(PROBLEM STATEMENT) Repeat what the lines below say, word for word, and skip every image.

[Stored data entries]

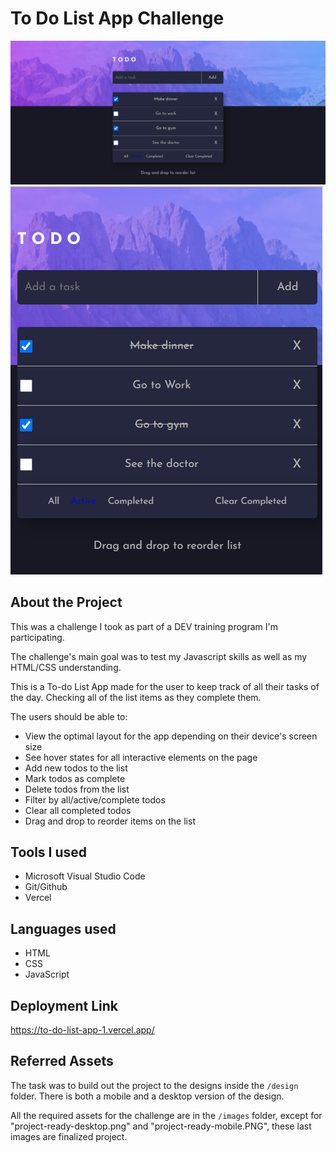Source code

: # To Do List App Challenge

![Desktop Preview Image](https://github.com/79rubart/to-do-list-app/blob/master/src/design/desktop.PNG)
![Mobile Preview Image](https://github.com/79rubart/to-do-list-app/blob/master/src/design/mobile.PNG)

## About the Project

This was a challenge I took as part of a DEV training program I'm participating.

The challenge's main goal was to test my Javascript skills as well as my HTML/CSS understanding.

This is a To-do List App made for the user to keep track of all their tasks of the day. Checking all of the list items as they complete them.

The users should be able to:

- View the optimal layout for the app depending on their device's screen size
- See hover states for all interactive elements on the page
- Add new todos to the list
- Mark todos as complete
- Delete todos from the list
- Filter by all/active/complete todos
- Clear all completed todos
- Drag and drop to reorder items on the list

## Tools I used

- Microsoft Visual Studio Code
- Git/Github
- Vercel

## Languages used

- HTML
- CSS
- JavaScript

## Deployment Link

https://to-do-list-app-1.vercel.app/

## Referred Assets

The task was to build out the project to the designs inside the `/design` folder. There is both a mobile and a desktop version of the design. 

All the required assets for the challenge are in the `/images` folder, except for "project-ready-desktop.png" and "project-ready-mobile.PNG", these last images are finalized project.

(RESPONSE FOR THIS EXERCISE)
Source code

: # To Do List App Challenge

![Desktop Preview Image](https://github.com/79rubart/to-do-list-app/blob/master/src/design/desktop.PNG)
![Mobile Preview Image](https://github.com/79rubart/to-do-list-app/blob/master/src/design/mobile.PNG)

## About the Project

This was a challenge I took as part of a DEV training program I'm participating.

The challenge's main goal was to test my Javascript skills as well as my HTML/CSS understanding.

This is a To-do List App made for the user to keep track of all their tasks of the day. Checking all of the list items as they complete them.

The users should be able to:

- View the optimal layout for the app depending on their device's screen size
- See hover states for all interactive elements on the page
- Add new todos to the list
- Mark todos as complete
- Delete todos from the list
- Filter by all/active/complete todos
- Clear all completed todos
- Drag and drop to reorder items on the list

## Tools I used

- Microsoft Visual Studio Code
- Git/Github
- Vercel

## Languages used

- HTML
- CSS
- JavaScript

## Deployment Link

https://to-do-list-app-1.vercel.app/

## Referred Assets

The task was to build out the project to the designs inside the `/design` folder. There is both a mobile and a desktop version of the design. 

All the required assets for the challenge are in the `/images` folder, except for "project-ready-desktop.png" and "project-ready-mobile.PNG", these last images are finalized project.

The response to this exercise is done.